Stop hang in regex
authorKarl Williamson <public@khwilliamson.com>
Sat, 19 Mar 2011 20:50:46 +0000 (14:50 -0600)
committerKarl Williamson <public@khwilliamson.com>
Sat, 19 Mar 2011 21:14:54 +0000 (15:14 -0600)
The algorithm for mapping multi-char fold matches back to the source in
processing ANYOF nodes was defective.  This caused the regex engine to
hang on certain character combinations.  I've also added an assert to
stop instead of loop.

regexec.c
t/re/pat_advanced.t

index eb5e346..66d5043 100644 (file)
--- a/regexec.c
+++ b/regexec.c
@@ -6662,28 +6662,34 @@ S_reginclass(pTHX_ const regexp * const prog, register const regnode * const n,
                     * create a map so that we know how many bytes in the
                     * source to advance given that we have matched a certain
                     * number of bytes in the fold.  This map is stored in
-                    * 'map_fold_len_back'.  The first character in the fold
-                    * has array element 1 contain the number of bytes in the
-                    * source that folded to it; the 2nd is the cumulative
-                    * number to match it; ... */
-                   U8 map_fold_len_back[UTF8_MAX_FOLD_CHAR_EXPAND+1] = { 0 };
+                    * 'map_fold_len_back'.  Let n mean the number of bytes in
+                    * the fold of the first character that we are folding.
+                    * Then map_fold_len_back[n] is set to the number of bytes
+                    * in that first character.  Similarly let m be the
+                    * corresponding number for the second character to be
+                    * folded.  Then map_fold_len_back[n+m] is set to the
+                    * number of bytes occupied by the first two source
+                    * characters. ... */
+                   U8 map_fold_len_back[UTF8_MAXBYTES_CASE+1] = { 0 };
                    U8 folded[UTF8_MAXBYTES_CASE+1];
                    STRLEN foldlen = 0; /* num bytes in fold of 1st char */
-                   STRLEN foldlen_for_av; /* num bytes in fold of all chars */
+                   STRLEN foldlen_for_av = 0; /* num bytes in fold of all
+                                                 chars */
 
                    if (OP(n) == ANYOF || maxlen == 1 || ! lenp || ! av) {
 
                        /* Here, only need to fold the first char of the target
-                        * string */
+                        * string.  It the source wasn't utf8, is 1 byte long */
                        to_utf8_fold(utf8_p, folded, &foldlen);
                        foldlen_for_av = foldlen;
-                       map_fold_len_back[1] = UTF8SKIP(utf8_p);
+                       map_fold_len_back[foldlen] = (utf8_target)
+                                                    ? UTF8SKIP(utf8_p)

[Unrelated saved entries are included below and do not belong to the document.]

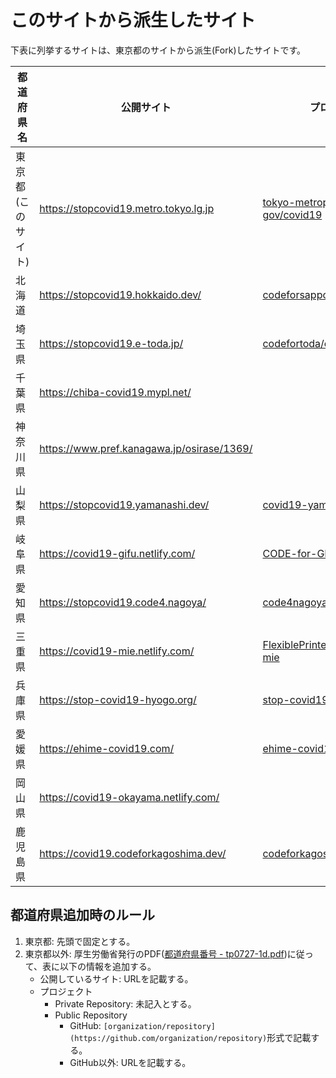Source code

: # このサイトから派生したサイト

下表に列挙するサイトは、東京都のサイトから派生(Fork)したサイトです。

都道府県名 | 公開サイト | プロジェクト
------------ | ------------- | -------------
東京都(このサイト)|https://stopcovid19.metro.tokyo.lg.jp|[tokyo-metropolitan-gov/covid19](https://github.com/tokyo-metropolitan-gov/covid19)|
北海道|https://stopcovid19.hokkaido.dev/|[codeforsapporo/covid19](https://github.com/codeforsapporo/covid19)|
埼玉県|https://stopcovid19.e-toda.jp/|[codefortoda/covid19-saitama](https://github.com/codefortoda/covid19-saitama)|
千葉県|https://chiba-covid19.mypl.net/| |
神奈川県|https://www.pref.kanagawa.jp/osirase/1369/| |
山梨県|https://stopcovid19.yamanashi.dev/|[covid19-yamanashi/covid19](https://github.com/covid19-yamanashi/covid19)|
岐阜県|https://covid19-gifu.netlify.com/|[CODE-for-GIFU/covid19](https://github.com/CODE-for-GIFU/covid19)|
愛知県|https://stopcovid19.code4.nagoya/|[code4nagoya/covid19](https://github.com/code4nagoya/covid19)|
三重県|https://covid19-mie.netlify.com/|[FlexiblePrintedCircuits/covid19-mie](https://github.com/FlexiblePrintedCircuits/covid19-mie)|
兵庫県|https://stop-covid19-hyogo.org/|[stop-covid19-hyogo/covid19](https://github.com/stop-covid19-hyogo/covid19)|
愛媛県|https://ehime-covid19.com/|[ehime-covid19/covid19](https://github.com/ehime-covid19/covid19)|
岡山県|https://covid19-okayama.netlify.com/||
鹿児島県|https://covid19.codeforkagoshima.dev/|[codeforkagoshima/covid19](https://github.com/codeforkagoshima/covid19)

## 都道府県追加時のルール

1. 東京都: 先頭で固定とする。
1. 東京都以外: 厚生労働省発行のPDF([都道府県番号 - tp0727-1d.pdf](https://www.mhlw.go.jp/topics/2007/07/dl/tp0727-1d.pdf))に従って、表に以下の情報を追加する。
   - 公開しているサイト: URLを記載する。
   - プロジェクト
      - Private Repository: 未記入とする。
      - Public Repository
         - GitHub: `[organization/repository](https://github.com/organization/repository)`形式で記載する。
         - GitHub以外: URLを記載する。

+                                                    : 1;
                    }
                    else {
 
                        /* Here, need to fold more than the first char.  Do so
                         * up to the limits */
-                       UV which_char = 0;
                        U8* source_ptr = utf8_p;    /* The source for the fold
                                                       is the regex target
                                                       string */
@@ -6691,8 +6697,10 @@ S_reginclass(pTHX_ const regexp * const prog, register const regnode * const n,
                        U8* e = utf8_p + maxlen;    /* Can't go beyond last
                                                       available byte in the
                                                       target string */
-                       while (which_char < UTF8_MAX_FOLD_CHAR_EXPAND
-                              && source_ptr < e)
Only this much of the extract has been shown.